Monday, 11 June 2012

'Madagascar 3': What the Critics Are Saying



THR’s Todd McCarthy complained the film consists of characters “repetitively reacting with alarm to anything that happens and overcompensating for largely unfunny material by overacting by about 300 percent.”



It’s a good weekend to run wild. Madagascar 3: Europe’s Most Wanted is poised to edge out Ridley Scott’s Prometheus for the weekend's top spot with a projected $61 million haul.

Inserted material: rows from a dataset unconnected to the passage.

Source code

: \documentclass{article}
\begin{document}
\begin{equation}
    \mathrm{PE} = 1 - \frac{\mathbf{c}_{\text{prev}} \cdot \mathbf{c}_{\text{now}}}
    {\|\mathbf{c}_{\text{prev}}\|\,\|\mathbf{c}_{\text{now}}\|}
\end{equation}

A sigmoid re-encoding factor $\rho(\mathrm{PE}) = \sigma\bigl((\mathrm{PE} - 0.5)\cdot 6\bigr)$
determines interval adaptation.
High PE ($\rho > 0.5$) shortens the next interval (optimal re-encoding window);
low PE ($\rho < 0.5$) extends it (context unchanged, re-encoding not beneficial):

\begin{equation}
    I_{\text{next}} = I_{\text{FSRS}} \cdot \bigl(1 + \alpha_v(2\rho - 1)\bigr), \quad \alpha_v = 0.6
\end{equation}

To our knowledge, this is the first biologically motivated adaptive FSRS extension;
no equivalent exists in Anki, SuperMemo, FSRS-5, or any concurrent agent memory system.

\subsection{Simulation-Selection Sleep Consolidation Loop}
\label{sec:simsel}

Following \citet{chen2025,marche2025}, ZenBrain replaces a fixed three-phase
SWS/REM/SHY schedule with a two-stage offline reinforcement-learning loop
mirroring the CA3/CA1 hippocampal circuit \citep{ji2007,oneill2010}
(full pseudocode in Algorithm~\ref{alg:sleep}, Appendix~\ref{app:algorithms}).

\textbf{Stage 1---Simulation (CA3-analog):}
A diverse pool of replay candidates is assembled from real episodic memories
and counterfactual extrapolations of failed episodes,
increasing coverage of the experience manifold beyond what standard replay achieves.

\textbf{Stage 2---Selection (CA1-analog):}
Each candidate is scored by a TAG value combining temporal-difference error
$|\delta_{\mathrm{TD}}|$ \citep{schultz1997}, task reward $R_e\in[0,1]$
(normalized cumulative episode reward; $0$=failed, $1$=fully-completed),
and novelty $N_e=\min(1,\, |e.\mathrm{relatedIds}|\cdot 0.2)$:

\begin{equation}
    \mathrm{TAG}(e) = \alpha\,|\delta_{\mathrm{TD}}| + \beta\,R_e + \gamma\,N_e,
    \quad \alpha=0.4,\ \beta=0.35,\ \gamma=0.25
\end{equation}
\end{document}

But was the threequel from DreamWorks Animation and Paramount as successful with the critics?
The latest installment of the billion dollar-grossing franchise sees escaped New York City zoo animals lion Alex (Ben Stiller), zebra Marty (Chris Rock), giraffe Melman (David Schwimmer) and hippo Gloria (Jada Pinkett Smith) join a European circus to evade the villainous animal-control cop Captain Chantel DuBois (Frances McDormand).
With a Rotten Tomatoes Tomatometer score of 76%, the film received plenty of praise  for its sprawling voice cast and bright visuals.
The Hollywood Reporter’s Todd McCarthy, however, found  the series was offering diminishing returns with the film. “It’s dominated by the characters shouting over one another, repetitively reacting with alarm to anything that happens and overcompensating for largely unfunny material by overacting by about 300 percent,” McCarthy wrote. He also complained the "wit and sophistication" co-screenwriter Noah Baumbachhelped bring to Fantastic Mr. Fox was hard to detect here.
USA Today’s Claudia Puig concluded that contrary to the saying, the third time was not the charm for this series. Like McCarthy, she complained about the one-note tone (frenzy) the film struck. She advised that if there is a Madagascar 4, “the filmmakers [should] allow the critters to slow down and enjoy the journey" to their next destination.
New York Times critic Andy Webster didn’t mind the film’s over-the-top antics, writing that while the humor was familiar, the visuals “soar.”
“A Monte Carlo chase is vertiginously madcap; a Cirque du Soleil-style spectacle dazzles with rich pastels,” he wrote. “Kids will be stimulated. And, parents, you’ll enjoy the sights.”
In her Los Angeles Times review, Betsy Sharkey praised the film’s use of 3-D, which she opined took viewers to “dizzying extremes” during circus scenes.
“The animation artistry of "Madagascar 3" is at its best under the big top, all cotton candy fluff and razzle dazzle,” Sharkey wrote. “The character development of this edition is the best of the rest as well.”